» WHAT THIS TASK INVOLVES
Please restate, word for word, the lines below that begin at the one with "00:35:05 And there" and end at the one with "00:36:30 Yeah, I". Leave out all other lines.

___ INPUT RECORDS

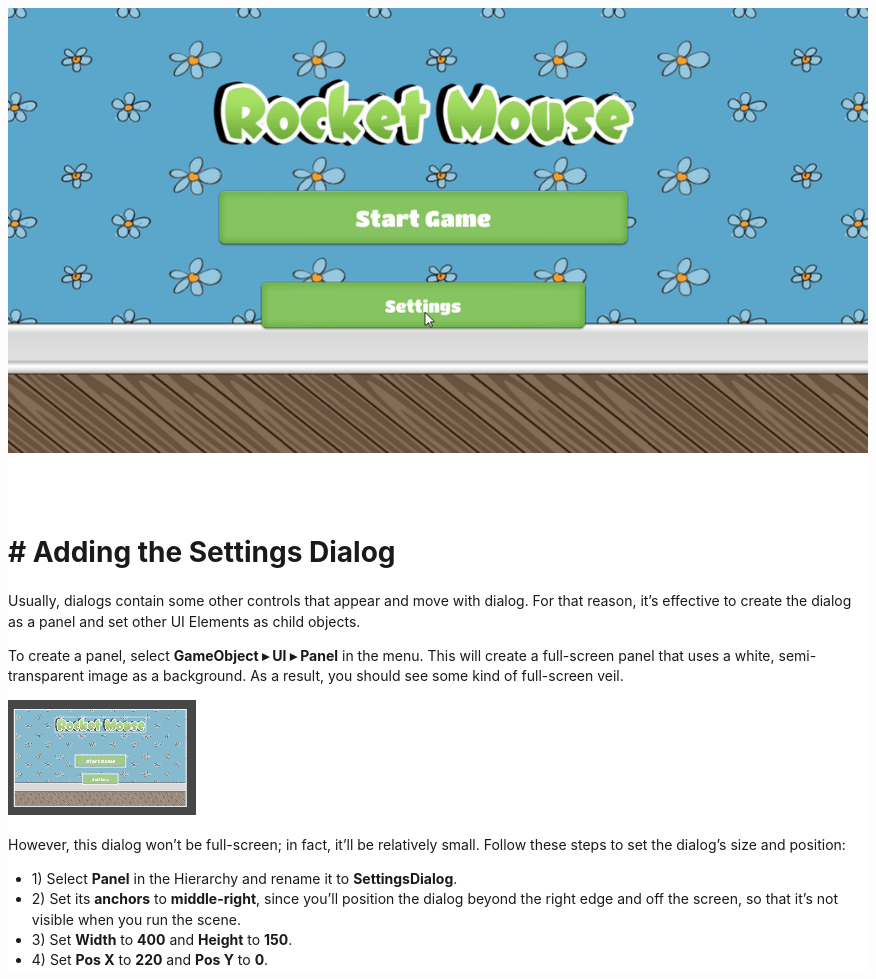 ![](https://github.com/icodes-studio/wiki/blob/main/STUDY%2BRND/Unity3D%20Tutorials/Introduction%20to%20Unity%20UI/Assets/20.gif)

　

# # Adding the Settings Dialog

Usually, dialogs contain some other controls that appear and move with dialog. For that reason, it’s effective to create the dialog as a panel and set other UI Elements as child objects.

To create a panel, select **GameObject ▸ UI ▸ Panel** in the menu. This will create a full-screen panel that uses a white, semi-transparent image as a background. As a result, you should see some kind of full-screen veil.

![](https://github.com/icodes-studio/wiki/blob/main/STUDY%2BRND/Unity3D%20Tutorials/Introduction%20to%20Unity%20UI/Assets/211.png)

However, this dialog won’t be full-screen; in fact, it’ll be relatively small. Follow these steps to set the dialog’s size and position:

- 1\) Select **Panel** in the Hierarchy and rename it to **SettingsDialog**.
- 2\) Set its **anchors** to **middle-right**, since you’ll position the dialog beyond the right edge and off the screen, so that it’s not visible when you run the scene.
- 3\) Set **Width** to **400** and **Height** to **150**.
- 4\) Set **Pos X** to **220** and **Pos Y** to **0**.
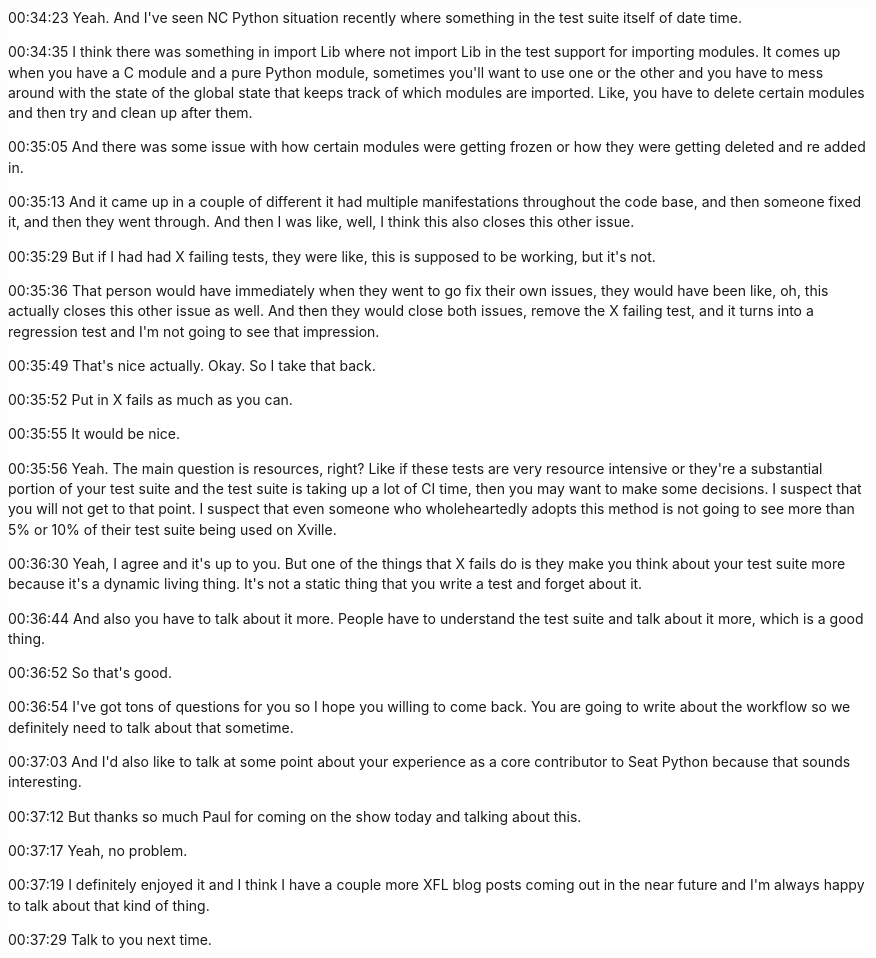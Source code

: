 00:34:23 Yeah. And I've seen NC Python situation recently where something in the test suite itself of date time.

00:34:35 I think there was something in import Lib where not import Lib in the test support for importing modules. It comes up when you have a C module and a pure Python module, sometimes you'll want to use one or the other and you have to mess around with the state of the global state that keeps track of which modules are imported. Like, you have to delete certain modules and then try and clean up after them.

00:35:05 And there was some issue with how certain modules were getting frozen or how they were getting deleted and re added in.

00:35:13 And it came up in a couple of different it had multiple manifestations throughout the code base, and then someone fixed it, and then they went through. And then I was like, well, I think this also closes this other issue.

00:35:29 But if I had had X failing tests, they were like, this is supposed to be working, but it's not.

00:35:36 That person would have immediately when they went to go fix their own issues, they would have been like, oh, this actually closes this other issue as well. And then they would close both issues, remove the X failing test, and it turns into a regression test and I'm not going to see that impression.

00:35:49 That's nice actually. Okay. So I take that back.

00:35:52 Put in X fails as much as you can.

00:35:55 It would be nice.

00:35:56 Yeah. The main question is resources, right? Like if these tests are very resource intensive or they're a substantial portion of your test suite and the test suite is taking up a lot of CI time, then you may want to make some decisions. I suspect that you will not get to that point. I suspect that even someone who wholeheartedly adopts this method is not going to see more than 5% or 10% of their test suite being used on Xville.

00:36:30 Yeah, I agree and it's up to you. But one of the things that X fails do is they make you think about your test suite more because it's a dynamic living thing. It's not a static thing that you write a test and forget about it.

00:36:44 And also you have to talk about it more. People have to understand the test suite and talk about it more, which is a good thing.

00:36:52 So that's good.

00:36:54 I've got tons of questions for you so I hope you willing to come back. You are going to write about the workflow so we definitely need to talk about that sometime.

00:37:03 And I'd also like to talk at some point about your experience as a core contributor to Seat Python because that sounds interesting.

00:37:12 But thanks so much Paul for coming on the show today and talking about this.

00:37:17 Yeah, no problem.

00:37:19 I definitely enjoyed it and I think I have a couple more XFL blog posts coming out in the near future and I'm always happy to talk about that kind of thing.

00:37:29 Talk to you next time.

______

» RESULT OF THE TASK
00:35:05 And there was some issue with how certain modules were getting frozen or how they were getting deleted and re added in.

00:35:13 And it came up in a couple of different it had multiple manifestations throughout the code base, and then someone fixed it, and then they went through. And then I was like, well, I think this also closes this other issue.

00:35:29 But if I had had X failing tests, they were like, this is supposed to be working, but it's not.

00:35:36 That person would have immediately when they went to go fix their own issues, they would have been like, oh, this actually closes this other issue as well. And then they would close both issues, remove the X failing test, and it turns into a regression test and I'm not going to see that impression.

00:35:49 That's nice actually. Okay. So I take that back.

00:35:52 Put in X fails as much as you can.

00:35:55 It would be nice.

00:35:56 Yeah. The main question is resources, right? Like if these tests are very resource intensive or they're a substantial portion of your test suite and the test suite is taking up a lot of CI time, then you may want to make some decisions. I suspect that you will not get to that point. I suspect that even someone who wholeheartedly adopts this method is not going to see more than 5% or 10% of their test suite being used on Xville.

00:36:30 Yeah, I agree and it's up to you. But one of the things that X fails do is they make you think about your test suite more because it's a dynamic living thing. It's not a static thing that you write a test and forget about it.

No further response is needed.